The balancing exercise of exercise prescription in chronic pain?
January 1st, 2015
In a very recent review and clinical guideline of Heather Kroll, a nice overview is given about how exercise affects pain. But besides listing possible mechanisms of exercise induced analgesia, she reviews the therapeutic modalities and benefits for a wide variety of chronic pain diagnoses. Finally the most interesting for clinicians are the guidelines for a thorough biopsychosocial assessment before exercise prescription and the specific strategies for exercise programs depending on the individual patient profile. The review really fits in our understanding of chronic pain and exercise, as discussed several times before on our website, on blogs and on congresses.
Key points of the paper are:
- Exercise has been demonstrated in animal and human studies to diminish pain experience by its effect on the endogenous pain modulatory systems.
- Exercise, in general, is therapeutic for a wide variety of chronic pain diagnoses, but it has been difficult to show that one particular approach is superior to another.

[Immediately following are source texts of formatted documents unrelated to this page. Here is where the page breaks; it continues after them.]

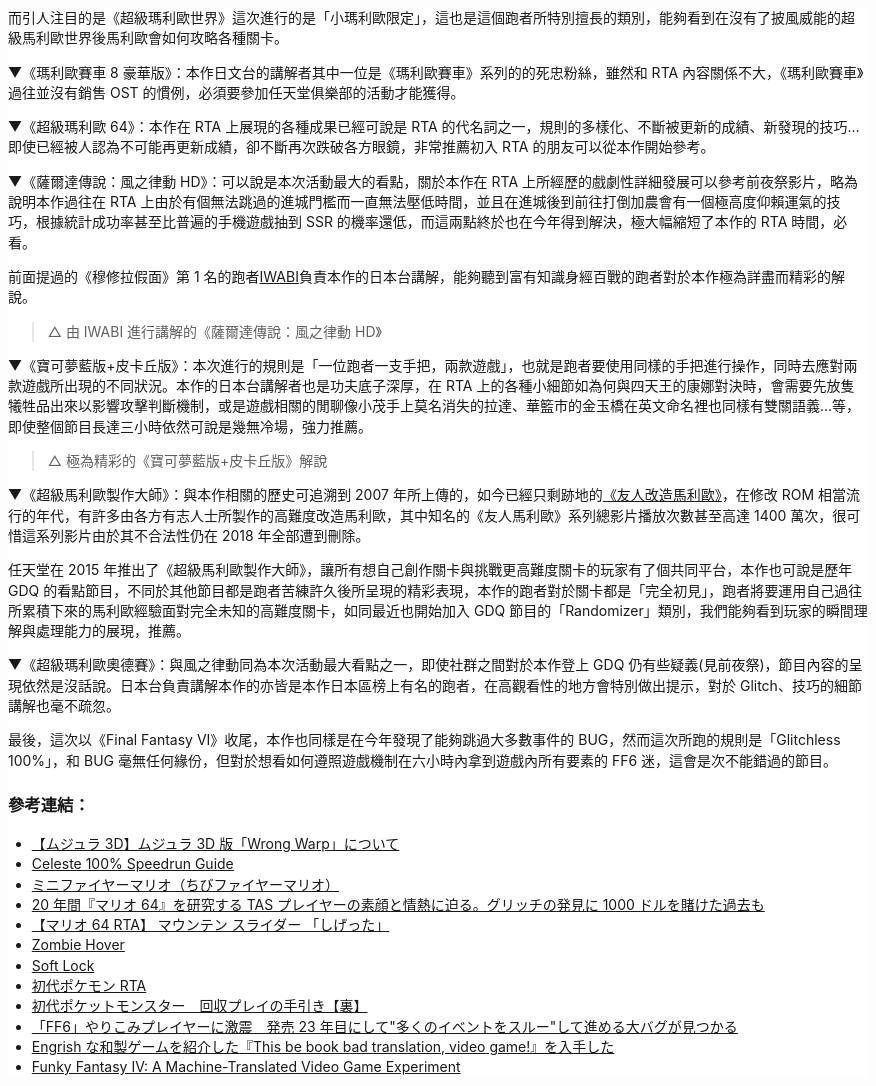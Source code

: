而引人注目的是《超級瑪利歐世界》這次進行的是「小瑪利歐限定」，這也是這個跑者所特別擅長的類別，能夠看到在沒有了披風威能的超級馬利歐世界後馬利歐會如何攻略各種關卡。

▼《瑪利歐賽車 8 豪華版》：本作日文台的講解者其中一位是《瑪利歐賽車》系列的的死忠粉絲，雖然和 RTA 內容關係不大，《瑪利歐賽車》過往並沒有銷售 OST 的慣例，必須要參加任天堂俱樂部的活動才能獲得。

▼《超級瑪利歐 64》：本作在 RTA 上展現的各種成果已經可說是 RTA 的代名詞之一，規則的多樣化、不斷被更新的成績、新發現的技巧…即使已經被人認為不可能再更新成績，卻不斷再次跌破各方眼鏡，非常推薦初入 RTA 的朋友可以從本作開始參考。

▼《薩爾達傳說：風之律動 HD》：可以說是本次活動最大的看點，關於本作在 RTA 上所經歷的戲劇性詳細發展可以參考前夜祭影片，略為說明本作過往在 RTA 上由於有個無法跳過的進城門檻而一直無法壓低時間，並且在進城後到前往打倒加農會有一個極高度仰賴運氣的技巧，根據統計成功率甚至比普遍的手機遊戲抽到 SSR 的機率還低，而這兩點終於也在今年得到解決，極大幅縮短了本作的 RTA 時間，必看。

前面提過的《穆修拉假面》第 1 名的跑者[IWABI](https://www.speedrun.com/user/Iwabi74)負責本作的日本台講解，能夠聽到富有知識身經百戰的跑者對於本作極為詳盡而精彩的解說。

<iframe src="https://www.youtube.com/embed/QTS_ji7Ijtc" title="[JPN] SGDQ2018 ゼルダの伝説 風のタクトHD" frameborder="0" allow="accelerometer; autoplay; clipboard-write; encrypted-media; gyroscope; picture-in-picture" allowfullscreen></iframe>

> △ 由 IWABI 進行講解的《薩爾達傳說：風之律動 HD》

▼《寶可夢藍版+皮卡丘版》：本次進行的規則是「一位跑者一支手把，兩款遊戲」，也就是跑者要使用同樣的手把進行操作，同時去應對兩款遊戲所出現的不同狀況。本作的日本台講解者也是功夫底子深厚，在 RTA 上的各種小細節如為何與四天王的康娜對決時，會需要先放隻犧牲品出來以影響攻擊判斷機制，或是遊戲相關的閒聊像小茂手上莫名消失的拉達、華籃市的金玉橋在英文命名裡也同樣有雙關語義…等，即使整個節目長達三小時依然可說是幾無冷場，強力推薦。

<iframe src="https://www.youtube.com/embed/lL7KMvF29Zg" title="[JPN] SGDQ2018 ポケットモンスター 青／ピカチュウ
" frameborder="0" allow="accelerometer; autoplay; clipboard-write; encrypted-media; gyroscope; picture-in-picture" allowfullscreen></iframe>

> △ 極為精彩的《寶可夢藍版+皮卡丘版》解說

▼《超級馬利歐製作大師》：與本作相關的歷史可追溯到 2007 年所上傳的，如今已經只剩跡地的[《友人改造馬利歐》](http://dic.nicovideo.jp/a/友人マリオ)，在修改 ROM 相當流行的年代，有許多由各方有志人士所製作的高難度改造馬利歐，其中知名的《友人馬利歐》系列總影片播放次數甚至高達 1400 萬次，很可惜這系列影片由於其不合法性仍在 2018 年全部遭到刪除。

任天堂在 2015 年推出了《超級馬利歐製作大師》，讓所有想自己創作關卡與挑戰更高難度關卡的玩家有了個共同平台，本作也可說是歷年 GDQ 的看點節目，不同於其他節目都是跑者苦練許久後所呈現的精彩表現，本作的跑者對於關卡都是「完全初見」，跑者將要運用自己過往所累積下來的馬利歐經驗面對完全未知的高難度關卡，如同最近也開始加入 GDQ 節目的「Randomizer」類別，我們能夠看到玩家的瞬間理解與處理能力的展現，推薦。

▼《超級瑪利歐奧德賽》：與風之律動同為本次活動最大看點之一，即使社群之間對於本作登上 GDQ 仍有些疑義(見前夜祭)，節目內容的呈現依然是沒話說。日本台負責講解本作的亦皆是本作日本區榜上有名的跑者，在高觀看性的地方會特別做出提示，對於 Glitch、技巧的細節講解也毫不疏忽。

最後，這次以《Final Fantasy VI》收尾，本作也同樣是在今年發現了能夠跳過大多數事件的 BUG，然而這次所跑的規則是「Glitchless 100%」，和 BUG 毫無任何緣份，但對於想看如何遵照遊戲機制在六小時內拿到遊戲內所有要素的 FF6 迷，這會是次不能錯過的節目。

### 參考連結：

- [【ムジュラ 3D】ムジュラ 3D 版「Wrong Warp」について](http://ryoryoau24.hatenablog.com/entry/2017/07/21/232927)
- [Celeste 100% Speedrun Guide](http://whocouldthat.be/celeste-tutorial/)
- [ミニファイヤーマリオ（ちびファイヤーマリオ）](http://www.geocities.jp/fwpe0527/mini.htm)
- [20 年間『マリオ 64』を研究する TAS プレイヤーの素顔と情熱に迫る。グリッチの発見に 1000 ドルを賭けた過去も](https://jp.automaton.am/articles/newsjp/the-super-mario-64-lover-keep-to-post-super-videos-why-he-does-so/)
- [【マリオ 64 RTA】 マウンテン スライダー 「しげった」](http://swiftblog01.com/2017/07/31/post-943/)
- [Zombie Hover](http://zelda.speedruns.com/tww/Techniques/zombie-hover)
- [Soft Lock](http://wearebottoms.blog53.fc2.com/blog-entry-166.html)
- [初代ポケモン RTA](http://nakayoshibaddi.hatenadiary.jp/entry/2017/05/08/054958)
- [初代ポケットモンスター　回収プレイの手引き【裏】](http://www2u.biglobe.ne.jp/kakeru/pokemon/reserve_ura.htm)
- [「FF6」やりこみプレイヤーに激震　発売 23 年目にして"多くのイベントをスルー"して進める大バグが見つかる](http://nlab.itmedia.co.jp/nl/articles/1802/22/news127.html)
- [Engrish な和製ゲームを紹介した『This be book bad translation, video game!』を入手した](http://eagle0wl.hatenadiary.jp/entry/2017/07/22/151422)
- [Funky Fantasy IV: A Machine-Translated Video Game Experiment](https://legendsoflocalization.com/funky-fantasy-iv/)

- Patients have multiple barriers to successfully participating in exercise including patient specific factors, environmental factors, and health care delivery factors.
- Evaluation of a patient before exercise prescription should include a comprehensive biopsychosocial assessment and determination of the goals of the exercise program.
- Successful exercise prescription requires coordination of care and good communication between physician, therapist, and patient.
- Successful exercise prescription requires patient education regarding the impact of exercise on the nervous system, education targeting fear-avoidance beliefs, and education about the details of how to do the exercise program.